Internal working of incremental

Hi, In incremental materialisation what is the strategy it follows for backfill the new column,
Config : file type =orc , on_schema_change=append_new_columns

I am using it, its filling null.
My understanding is :
It dosen’t add anything in old data files. Just add a new column in index data for older files, and keep row data as it is.

But i have some doubts on it. If this is the case with ORC format, does it shows different behaviour with other formats?

If there is another reason why its not backfilled, and is there a way to achieve it without full refresh? please share.

We use it with BigQuery, and if you are using incremental loads with the append_new_columns config, then the new columns will be null for rows populated previously (pretty much what the documentation says). If you want to populate the values for the new column for the previously generated rows, you need to do a full refresh (run with “-f” or “–full-refresh” flag).

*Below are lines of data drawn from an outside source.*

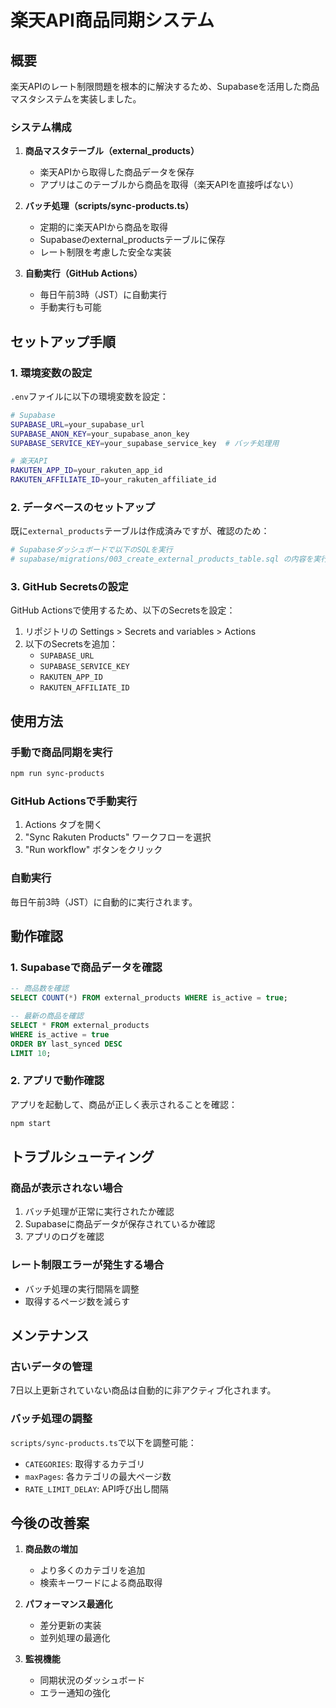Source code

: # 楽天API商品同期システム

## 概要

楽天APIのレート制限問題を根本的に解決するため、Supabaseを活用した商品マスタシステムを実装しました。

### システム構成

1. **商品マスタテーブル（external_products）**
   - 楽天APIから取得した商品データを保存
   - アプリはこのテーブルから商品を取得（楽天APIを直接呼ばない）

2. **バッチ処理（scripts/sync-products.ts）**
   - 定期的に楽天APIから商品を取得
   - Supabaseのexternal_productsテーブルに保存
   - レート制限を考慮した安全な実装

3. **自動実行（GitHub Actions）**
   - 毎日午前3時（JST）に自動実行
   - 手動実行も可能

## セットアップ手順

### 1. 環境変数の設定

`.env`ファイルに以下の環境変数を設定：

```bash
# Supabase
SUPABASE_URL=your_supabase_url
SUPABASE_ANON_KEY=your_supabase_anon_key
SUPABASE_SERVICE_KEY=your_supabase_service_key  # バッチ処理用

# 楽天API
RAKUTEN_APP_ID=your_rakuten_app_id
RAKUTEN_AFFILIATE_ID=your_rakuten_affiliate_id
```

### 2. データベースのセットアップ

既に`external_products`テーブルは作成済みですが、確認のため：

```bash
# Supabaseダッシュボードで以下のSQLを実行
# supabase/migrations/003_create_external_products_table.sql の内容を実行
```

### 3. GitHub Secretsの設定

GitHub Actionsで使用するため、以下のSecretsを設定：

1. リポジトリの Settings > Secrets and variables > Actions
2. 以下のSecretsを追加：
   - `SUPABASE_URL`
   - `SUPABASE_SERVICE_KEY`
   - `RAKUTEN_APP_ID`
   - `RAKUTEN_AFFILIATE_ID`

## 使用方法

### 手動で商品同期を実行

```bash
npm run sync-products
```

### GitHub Actionsで手動実行

1. Actions タブを開く
2. "Sync Rakuten Products" ワークフローを選択
3. "Run workflow" ボタンをクリック

### 自動実行

毎日午前3時（JST）に自動的に実行されます。

## 動作確認

### 1. Supabaseで商品データを確認

```sql
-- 商品数を確認
SELECT COUNT(*) FROM external_products WHERE is_active = true;

-- 最新の商品を確認
SELECT * FROM external_products 
WHERE is_active = true 
ORDER BY last_synced DESC 
LIMIT 10;
```

### 2. アプリで動作確認

アプリを起動して、商品が正しく表示されることを確認：

```bash
npm start
```

## トラブルシューティング

### 商品が表示されない場合

1. バッチ処理が正常に実行されたか確認
2. Supabaseに商品データが保存されているか確認
3. アプリのログを確認

### レート制限エラーが発生する場合

- バッチ処理の実行間隔を調整
- 取得するページ数を減らす

## メンテナンス

### 古いデータの管理

7日以上更新されていない商品は自動的に非アクティブ化されます。

### バッチ処理の調整

`scripts/sync-products.ts`で以下を調整可能：

- `CATEGORIES`: 取得するカテゴリ
- `maxPages`: 各カテゴリの最大ページ数
- `RATE_LIMIT_DELAY`: API呼び出し間隔

## 今後の改善案

1. **商品数の増加**
   - より多くのカテゴリを追加
   - 検索キーワードによる商品取得

2. **パフォーマンス最適化**
   - 差分更新の実装
   - 並列処理の最適化

3. **監視機能**
   - 同期状況のダッシュボード
   - エラー通知の強化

Hi, yes i agree (mentioned in original post) But why does it show such behaviour?

Plagiarising this post by Tristan since its a bit outdated now as dbt supports adding columns to incremental tables.
Basically from my understanding, on every dbt run for an incremental model:-

  1. Add column to destination table if schema has changed*
  2. generate a temp table with the contents of your model select statement
  3. delete rows from your existing table with unique keys that match keys that exist in your temp table
  4. insert all records from your temp table into the target table
  5. drop the temp table

Now as you can observe it only generates data for the new column(s) for the last batch of records as a result the new columns remain null for the rest of the rows.

Hi!
A little late response coming from me.
I have never really used this functionality so i cannot prove that my idea will help you.
But here is my reasoning:
dbt helps you only generating the code that you would like to see based on your model configuration.
So if you configure the model as insert-only incremental model (as a result of not setting a unique-key) then of course your incremental run will only influence new inserted rows.
If, however, you want to do updates of existing rows when applicable then dbt needs to generate a merge with inserts and updates - you will invike that by setting a unique-key in your config.
Of course your incremental logic needs to be in such way that it provides the data also for your existing rows in your target.
If you will try it out then I woud be much obliged reading about your results.